Sharing risk: on social risk management and the governance of labour market transitions
Günther Schmid
Discussion Papers, Research Unit: Labor Market Policy and Employment from WZB Berlin Social Science Center
Abstract:
This is a paper based on the annual lecture in honour of Hugo Sinzheimer at November 10, 2005, Hugo-Sinzheimer-Institute at the University of Amsterdam. In 1928, Sinzheimer wrote an article entitled 'Die Demokratisierung des Arbeitsverhältnisses,' (The Democratisation of the Employment Relationship). His references to unemployment insurance that had been enacted just one year earlier went beyond the participation of trade unions and employers in administration as an essential element of democratization. Sinzheimer put even more emphasis on another aspect of democratization, namely, the enlargement of the risksharing community to embrace all workers, indeed, the whole economy.
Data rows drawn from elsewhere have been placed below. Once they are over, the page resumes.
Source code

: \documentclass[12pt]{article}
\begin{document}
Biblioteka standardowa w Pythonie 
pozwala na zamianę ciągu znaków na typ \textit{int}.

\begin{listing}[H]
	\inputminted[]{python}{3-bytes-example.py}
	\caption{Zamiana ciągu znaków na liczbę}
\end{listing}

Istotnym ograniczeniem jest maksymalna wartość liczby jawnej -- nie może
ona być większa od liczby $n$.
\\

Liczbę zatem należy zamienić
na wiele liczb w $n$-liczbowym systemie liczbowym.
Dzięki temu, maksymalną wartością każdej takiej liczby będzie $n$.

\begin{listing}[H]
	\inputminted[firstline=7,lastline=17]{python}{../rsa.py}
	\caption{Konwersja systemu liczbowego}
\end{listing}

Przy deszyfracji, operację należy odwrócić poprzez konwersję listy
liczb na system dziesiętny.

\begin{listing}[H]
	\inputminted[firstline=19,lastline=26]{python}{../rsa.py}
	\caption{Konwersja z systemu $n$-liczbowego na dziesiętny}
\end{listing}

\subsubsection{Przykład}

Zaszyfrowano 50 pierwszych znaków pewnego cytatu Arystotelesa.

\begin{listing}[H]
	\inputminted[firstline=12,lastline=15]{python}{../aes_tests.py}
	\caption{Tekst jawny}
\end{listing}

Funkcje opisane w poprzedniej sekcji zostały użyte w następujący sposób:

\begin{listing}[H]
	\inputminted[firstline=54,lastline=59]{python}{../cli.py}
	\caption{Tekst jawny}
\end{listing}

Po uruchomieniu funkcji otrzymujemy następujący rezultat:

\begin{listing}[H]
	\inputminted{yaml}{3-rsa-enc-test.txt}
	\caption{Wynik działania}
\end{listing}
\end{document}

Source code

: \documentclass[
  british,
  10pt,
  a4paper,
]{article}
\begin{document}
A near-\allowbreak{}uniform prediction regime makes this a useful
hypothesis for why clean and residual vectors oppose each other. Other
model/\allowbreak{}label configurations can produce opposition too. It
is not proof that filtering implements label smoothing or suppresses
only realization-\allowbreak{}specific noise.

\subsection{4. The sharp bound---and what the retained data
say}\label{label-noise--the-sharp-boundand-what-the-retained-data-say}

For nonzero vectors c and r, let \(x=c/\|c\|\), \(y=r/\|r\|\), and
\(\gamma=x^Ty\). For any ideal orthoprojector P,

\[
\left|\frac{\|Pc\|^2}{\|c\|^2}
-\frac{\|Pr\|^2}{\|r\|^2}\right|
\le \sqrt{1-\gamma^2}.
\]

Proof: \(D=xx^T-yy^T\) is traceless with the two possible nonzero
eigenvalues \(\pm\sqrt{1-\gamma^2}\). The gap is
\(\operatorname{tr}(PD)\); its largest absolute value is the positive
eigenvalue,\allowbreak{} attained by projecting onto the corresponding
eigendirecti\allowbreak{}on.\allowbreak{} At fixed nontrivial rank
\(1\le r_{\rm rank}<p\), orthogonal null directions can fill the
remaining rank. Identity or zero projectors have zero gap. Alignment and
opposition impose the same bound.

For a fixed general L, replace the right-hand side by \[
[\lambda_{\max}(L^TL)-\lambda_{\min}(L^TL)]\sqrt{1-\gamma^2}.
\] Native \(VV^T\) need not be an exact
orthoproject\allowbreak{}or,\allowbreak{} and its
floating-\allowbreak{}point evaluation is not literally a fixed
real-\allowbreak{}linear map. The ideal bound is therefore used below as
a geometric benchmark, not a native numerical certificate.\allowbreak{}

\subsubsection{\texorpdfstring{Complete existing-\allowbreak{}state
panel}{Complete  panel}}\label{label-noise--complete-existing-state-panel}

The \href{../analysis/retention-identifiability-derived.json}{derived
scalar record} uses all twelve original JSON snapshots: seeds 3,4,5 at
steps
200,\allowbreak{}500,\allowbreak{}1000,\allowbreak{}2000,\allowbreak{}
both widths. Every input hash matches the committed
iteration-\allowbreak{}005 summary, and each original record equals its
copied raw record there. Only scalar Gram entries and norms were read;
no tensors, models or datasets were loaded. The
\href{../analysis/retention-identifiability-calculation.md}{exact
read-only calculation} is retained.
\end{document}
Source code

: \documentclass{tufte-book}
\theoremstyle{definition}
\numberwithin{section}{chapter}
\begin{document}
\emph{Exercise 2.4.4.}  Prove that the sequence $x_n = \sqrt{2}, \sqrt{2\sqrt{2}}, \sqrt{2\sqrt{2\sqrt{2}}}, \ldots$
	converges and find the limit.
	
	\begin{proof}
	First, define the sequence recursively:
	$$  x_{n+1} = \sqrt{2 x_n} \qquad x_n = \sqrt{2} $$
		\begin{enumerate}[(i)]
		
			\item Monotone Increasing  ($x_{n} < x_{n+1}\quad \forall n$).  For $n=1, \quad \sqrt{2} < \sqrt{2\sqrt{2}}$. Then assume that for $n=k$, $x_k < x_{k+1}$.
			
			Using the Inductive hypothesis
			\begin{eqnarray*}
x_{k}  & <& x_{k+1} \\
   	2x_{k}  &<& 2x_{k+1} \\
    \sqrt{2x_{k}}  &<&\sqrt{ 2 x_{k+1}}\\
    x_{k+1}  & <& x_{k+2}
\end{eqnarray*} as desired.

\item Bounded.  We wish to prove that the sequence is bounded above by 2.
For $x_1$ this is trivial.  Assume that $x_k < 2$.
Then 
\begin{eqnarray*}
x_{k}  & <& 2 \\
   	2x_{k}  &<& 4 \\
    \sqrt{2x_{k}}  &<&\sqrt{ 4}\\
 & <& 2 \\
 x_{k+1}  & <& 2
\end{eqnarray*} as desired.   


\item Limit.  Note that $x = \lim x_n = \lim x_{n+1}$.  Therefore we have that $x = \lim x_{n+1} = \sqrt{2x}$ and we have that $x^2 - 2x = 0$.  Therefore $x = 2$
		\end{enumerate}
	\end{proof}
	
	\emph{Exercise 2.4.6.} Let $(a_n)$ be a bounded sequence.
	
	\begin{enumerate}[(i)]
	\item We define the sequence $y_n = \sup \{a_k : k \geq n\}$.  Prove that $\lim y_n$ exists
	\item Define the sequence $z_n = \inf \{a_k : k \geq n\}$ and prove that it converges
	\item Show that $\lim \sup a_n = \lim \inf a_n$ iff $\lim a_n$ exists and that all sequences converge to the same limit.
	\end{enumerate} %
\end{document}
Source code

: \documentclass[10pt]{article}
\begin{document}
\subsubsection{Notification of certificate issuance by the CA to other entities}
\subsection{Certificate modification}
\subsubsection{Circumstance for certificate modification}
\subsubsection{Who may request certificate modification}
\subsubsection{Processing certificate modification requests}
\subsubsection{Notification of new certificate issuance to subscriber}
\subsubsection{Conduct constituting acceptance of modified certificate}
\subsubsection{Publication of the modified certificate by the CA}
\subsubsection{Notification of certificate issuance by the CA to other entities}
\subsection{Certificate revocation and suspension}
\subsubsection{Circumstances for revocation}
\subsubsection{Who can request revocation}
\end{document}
The argument of the paper is that sharing risks through universal and state-guaranteed unemployment insurance is still as valid as in the time of Hugo Sinzheimer. There is no reason to roll back the welfare state. On the contrary, there are strong reasons to defend the principle of social insurance. By combining a kind of work-life insurance with soft forms of governance, this principle - that of 'sharing risks' - can even be extended to include the new risks related to critical events during the life course. The argument is developed by answering the following questions: First, what are the new risks to which established insurance systems have to respond? Second, what are the advantages of social insurance compared to private savings? Third, how should we share for example the risks related to parenting and to continuing education and training? Fourth, how do we overcome risk-aversion to stimulate more individual risk-taking and thereby more responsibility?